### Data shown:
>>>>>

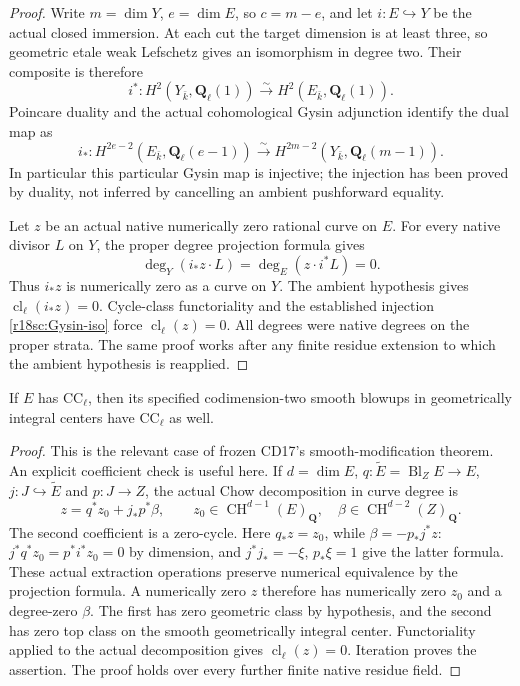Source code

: \begin{proof}
Write $m=\dim Y$, $e=\dim E$, so $c=m-e$, and let
$i:E\hookrightarrow Y$ be the actual closed immersion.
At each cut the target dimension is at least three,
so geometric etale weak Lefschetz gives an isomorphism
in degree two.  Their composite is therefore
\[
 i^*:H^2(Y_{\bar k},\mathbf Q_\ell(1))
               \xrightarrow{\sim}H^2(E_{\bar k},\mathbf Q_\ell(1)).
 \tag{SC18.3}\label{r18sc:H2iso}
\]
Poincare duality and the actual cohomological Gysin
adjunction identify the dual map as
\[
 i_*:H^{2e-2}(E_{\bar k},\mathbf Q_\ell(e-1))
               \xrightarrow{\sim}
          H^{2m-2}(Y_{\bar k},\mathbf Q_\ell(m-1)).
 \tag{SC18.4}\label{r18sc:Gysin-iso}
\]
In particular this particular Gysin map is injective;
the injection has been proved by duality, not inferred
by cancelling an ambient pushforward equality.

Let $z$ be an actual native numerically zero rational
curve on $E$.  For every native divisor $L$ on $Y$,
the proper degree projection formula gives
\[
                  \deg_Y(i_*z\cdot L)=\deg_E(z\cdot i^*L)=0.
\]
Thus $i_*z$ is numerically zero as a curve on $Y$.
The ambient hypothesis gives
$\operatorname{cl}_\ell(i_*z)=0$.
Cycle-class functoriality and the established injection
\eqref{r18sc:Gysin-iso} force
$\operatorname{cl}_\ell(z)=0$.
All degrees were native degrees on the proper strata.
The same proof works after any finite residue extension
to which the ambient hypothesis is reapplied.
\end{proof}

\begin{lemma}
\label{r18sc:edge-blowups}
If $E$ has $\mathrm{CC}_\ell$, then its specified
codimension-two smooth blowups in geometrically
integral centers have $\mathrm{CC}_\ell$ as well.
\end{lemma}

\begin{proof}
This is the relevant case of frozen CD17's
smooth-modification theorem.  An explicit coefficient
check is useful here.  If $d=\dim E$,
$q:\widetilde E=\operatorname{Bl}_ZE\to E$,
$j:J\hookrightarrow\widetilde E$ and $p:J\to Z$,
the actual Chow decomposition in curve degree is
\[
 z=q^*z_0+j_*p^*\beta,
 \qquad z_0\in\operatorname{CH}^{d-1}(E)_{\mathbf Q},
 \quad\beta\in\operatorname{CH}^{d-2}(Z)_{\mathbf Q}.
 \tag{SC18.5}\label{r18sc:edge-decomposition}
\]
The second coefficient is a zero-cycle.
Here $q_*z=z_0$, while $\beta=-p_*j^*z$:
$j^*q^*z_0=p^*i^*z_0=0$ by dimension, and
$j^*j_*=-\xi$, $p_*\xi=1$ give the latter formula.
These actual extraction operations preserve numerical
equivalence by the projection formula.  A numerically
zero $z$ therefore has numerically zero $z_0$ and
a degree-zero $\beta$.  The first has zero geometric
class by hypothesis, and the second has zero top
class on the smooth geometrically integral center.
Functoriality applied to the actual decomposition
gives $\operatorname{cl}_\ell(z)=0$.
Iteration proves the assertion.  The proof holds
over every further finite native residue field.
\end{proof}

<<<<<

### To do:
Could you please return each line of the material exactly, dropping the pictures?

### Solution to the problem:
Source code

: \begin{proof}
Write $m=\dim Y$, $e=\dim E$, so $c=m-e$, and let
$i:E\hookrightarrow Y$ be the actual closed immersion.
At each cut the target dimension is at least three,
so geometric etale weak Lefschetz gives an isomorphism
in degree two.  Their composite is therefore
\[
 i^*:H^2(Y_{\bar k},\mathbf Q_\ell(1))
               \xrightarrow{\sim}H^2(E_{\bar k},\mathbf Q_\ell(1)).
 \tag{SC18.3}\label{r18sc:H2iso}
\]
Poincare duality and the actual cohomological Gysin
adjunction identify the dual map as
\[
 i_*:H^{2e-2}(E_{\bar k},\mathbf Q_\ell(e-1))
               \xrightarrow{\sim}
          H^{2m-2}(Y_{\bar k},\mathbf Q_\ell(m-1)).
 \tag{SC18.4}\label{r18sc:Gysin-iso}
\]
In particular this particular Gysin map is injective;
the injection has been proved by duality, not inferred
by cancelling an ambient pushforward equality.

Let $z$ be an actual native numerically zero rational
curve on $E$.  For every native divisor $L$ on $Y$,
the proper degree projection formula gives
\[
                  \deg_Y(i_*z\cdot L)=\deg_E(z\cdot i^*L)=0.
\]
Thus $i_*z$ is numerically zero as a curve on $Y$.
The ambient hypothesis gives
$\operatorname{cl}_\ell(i_*z)=0$.
Cycle-class functoriality and the established injection
\eqref{r18sc:Gysin-iso} force
$\operatorname{cl}_\ell(z)=0$.
All degrees were native degrees on the proper strata.
The same proof works after any finite residue extension
to which the ambient hypothesis is reapplied.
\end{proof}

\begin{lemma}
\label{r18sc:edge-blowups}
If $E$ has $\mathrm{CC}_\ell$, then its specified
codimension-two smooth blowups in geometrically
integral centers have $\mathrm{CC}_\ell$ as well.
\end{lemma}

\begin{proof}
This is the relevant case of frozen CD17's
smooth-modification theorem.  An explicit coefficient
check is useful here.  If $d=\dim E$,
$q:\widetilde E=\operatorname{Bl}_ZE\to E$,
$j:J\hookrightarrow\widetilde E$ and $p:J\to Z$,
the actual Chow decomposition in curve degree is
\[
 z=q^*z_0+j_*p^*\beta,
 \qquad z_0\in\operatorname{CH}^{d-1}(E)_{\mathbf Q},
 \quad\beta\in\operatorname{CH}^{d-2}(Z)_{\mathbf Q}.
 \tag{SC18.5}\label{r18sc:edge-decomposition}
\]
The second coefficient is a zero-cycle.
Here $q_*z=z_0$, while $\beta=-p_*j^*z$:
$j^*q^*z_0=p^*i^*z_0=0$ by dimension, and
$j^*j_*=-\xi$, $p_*\xi=1$ give the latter formula.
These actual extraction operations preserve numerical
equivalence by the projection formula.  A numerically
zero $z$ therefore has numerically zero $z_0$ and
a degree-zero $\beta$.  The first has zero geometric
class by hypothesis, and the second has zero top
class on the smooth geometrically integral center.
Functoriality applied to the actual decomposition
gives $\operatorname{cl}_\ell(z)=0$.
Iteration proves the assertion.  The proof holds
over every further finite native residue field.
\end{proof}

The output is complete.